A 63-acre parcel is being proposed for development between the Wooster School and Cartus. The land was the old Farwell Orchards off Apple Ridge Road. Cartus is located on Apple Ridge Road.

It isn't Danbury's biggest housing development, and it won't be the city's last, but it is the newest and one of the few making its way through city boards or commissions today. (Here is the other housing development in front of EIC.)

Wooster School is proposing to turn 63 acres of woods northeast of the school into a 57-unit cluster development bounded by Ye Old Road on the east and private properties on the south, west and north, according to the application. The application is now in front of the city's Environmental Impact Commission.

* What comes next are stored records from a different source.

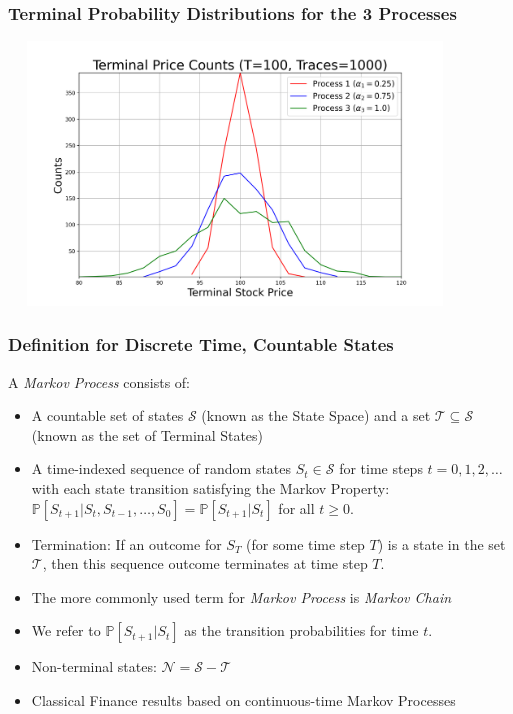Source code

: \documentclass[handout]{beamer}
\begin{document}
\begin{frame}
\frametitle{Terminal Probability Distributions for the 3 Processes}
\includegraphics[width=12cm, height=7cm]{terminal_distribution.png}
\end{frame}

\begin{frame}
\frametitle{Definition for Discrete Time, Countable States}
\pause
\begin{definition}
A {\em Markov Process} consists of:
\begin{itemize}
\item A countable set of states $\mathcal{S}$ (known as the State Space) and a set $\mathcal{T} \subseteq \mathcal{S}$ (known as the set of Terminal States)
\item A time-indexed sequence of random states $S_t \in \mathcal{S}$ for time steps $t=0, 1, 2, \ldots$ with each state transition satisfying the Markov Property: $\mathbb{P}[S_{t+1}|S_t, S_{t-1}, \ldots, S_0] = \mathbb{P}[S_{t+1}|S_t]$ for all $t \geq 0$.
\item Termination: If an outcome for $S_T$ (for some time step $T$) is a state in the set $\mathcal{T}$, then this sequence outcome terminates at time step $T$.
\end{itemize}
\end{definition}
\pause
\begin{itemize}[<+->]
\item The more commonly used term for {\em Markov Process} is {\em Markov Chain}
\item We refer to $\mathbb{P}[S_{t+1}|S_t]$ as the transition probabilities for time $t$.
\item Non-terminal states: $\mathcal{N} = \mathcal{S} - \mathcal{T}$
\item Classical Finance results based on continuous-time Markov Processes
\end{itemize}
\end{frame}
\end{document}
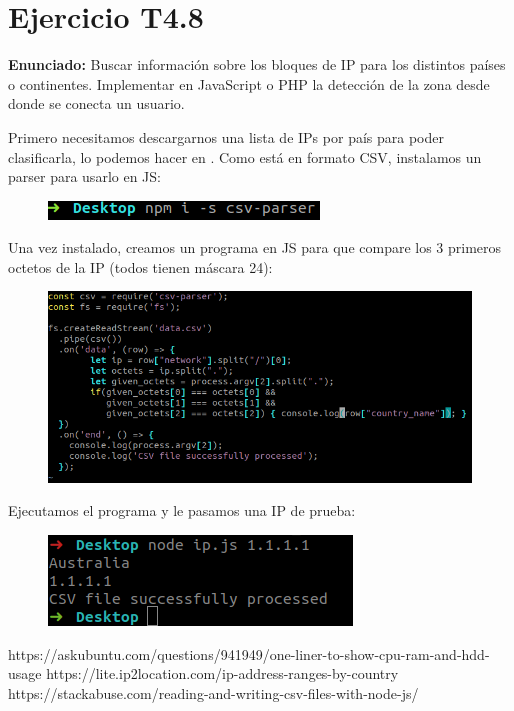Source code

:\documentclass[12pt]{article}
\begin{document}
\section{Ejercicio T4.8}
\textbf{Enunciado:} Buscar información sobre los bloques de IP para los distintos países o continentes. Implementar en JavaScript o PHP la detección de la zona desde donde se conecta un usuario.

Primero necesitamos descargarnos una lista de IPs por país para poder clasificarla, lo podemos hacer en \cite{d}. Como está en formato CSV, instalamos un parser para usarlo en JS:

\begin{figure}[H]
  \center
  \includegraphics[scale=0.5]{img/4.png}
\end{figure}

Una vez instalado, creamos un programa en JS para que compare los 3 primeros octetos de la IP (todos tienen máscara 24):

\begin{figure}[H]
  \center
  \includegraphics[scale=0.5]{img/5.png}
\end{figure}

Ejecutamos el programa y le pasamos una IP de prueba:

\begin{figure}[H]
  \center
  \includegraphics[scale=0.5]{img/6.png}
\end{figure}

\begin{thebibliography}{9}
https://askubuntu.com/questions/941949/one-liner-to-show-cpu-ram-and-hdd-usage
https://lite.ip2location.com/ip-address-ranges-by-country
https://stackabuse.com/reading-and-writing-csv-files-with-node-js/
\end{thebibliography}

\end{document}
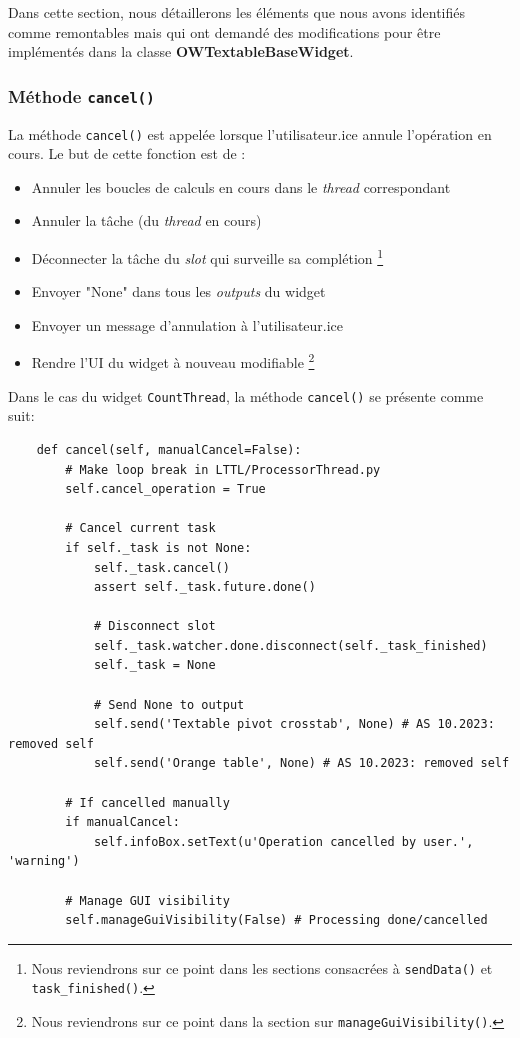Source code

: \documentclass{article}
\begin{document}
Dans cette section, nous détaillerons les éléments que nous avons identifiés comme remontables mais qui ont demandé des modifications pour être implémentés dans la classe \textbf{OWTextableBaseWidget}.

\subsubsection{Méthode \texttt{cancel()}}

La méthode \texttt{cancel()} est appelée lorsque l'utilisateur.ice annule l'opération en cours. Le but de cette fonction est de :
\vspace{5mm}
\begin{itemize}
    \item Annuler les boucles de calculs en cours dans le \textit{thread} correspondant
    \item Annuler la tâche (du \textit{thread} en cours)
    \item Déconnecter la tâche du \textit{slot} qui surveille sa complétion \footnote{Nous reviendrons sur ce point dans les sections consacrées à \texttt{sendData()} et \texttt{task\_finished()}.}
    \item Envoyer "None" dans tous les \textit{outputs} du widget
    \item Envoyer un message d'annulation à l'utilisateur.ice
    \item Rendre l'UI du widget à nouveau modifiable \footnote{Nous reviendrons sur ce point dans la section sur \texttt{manageGuiVisibility()}.}
\end{itemize}
\vspace{5mm}
Dans le cas du widget \texttt{CountThread}, la méthode \texttt{cancel()} se présente comme suit:

\begin{verbatim}
    def cancel(self, manualCancel=False):
        # Make loop break in LTTL/ProcessorThread.py 
        self.cancel_operation = True

        # Cancel current task
        if self._task is not None:
            self._task.cancel()
            assert self._task.future.done()
            
            # Disconnect slot
            self._task.watcher.done.disconnect(self._task_finished)
            self._task = None
            
            # Send None to output 
            self.send('Textable pivot crosstab', None) # AS 10.2023: removed self
            self.send('Orange table', None) # AS 10.2023: removed self

        # If cancelled manually
        if manualCancel:
            self.infoBox.setText(u'Operation cancelled by user.', 'warning')

        # Manage GUI visibility
        self.manageGuiVisibility(False) # Processing done/cancelled
\end{verbatim}
\end{document}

"It's been on hold because of the recession," said Danbury Land Use Attorney Neil Marcus of Cohen & Wolf Lawyers in Danbury. The applicant is the Wooster School Corporation.

Marcus explained that the EIC's job is to protect the brook that runs between Miry Brook Road and the Wooster School property. EIC is the city's Inland Wetlands Commission. The school's exit will be widened to accommodate cars from the 57 homes. The exit includes a bridge that crosses the brook.

Maps of the development show almost no wetlands, except for the exit over the brook. That exit comes out at the "Y" intersection of Miry Brook Road and Backus Avenue.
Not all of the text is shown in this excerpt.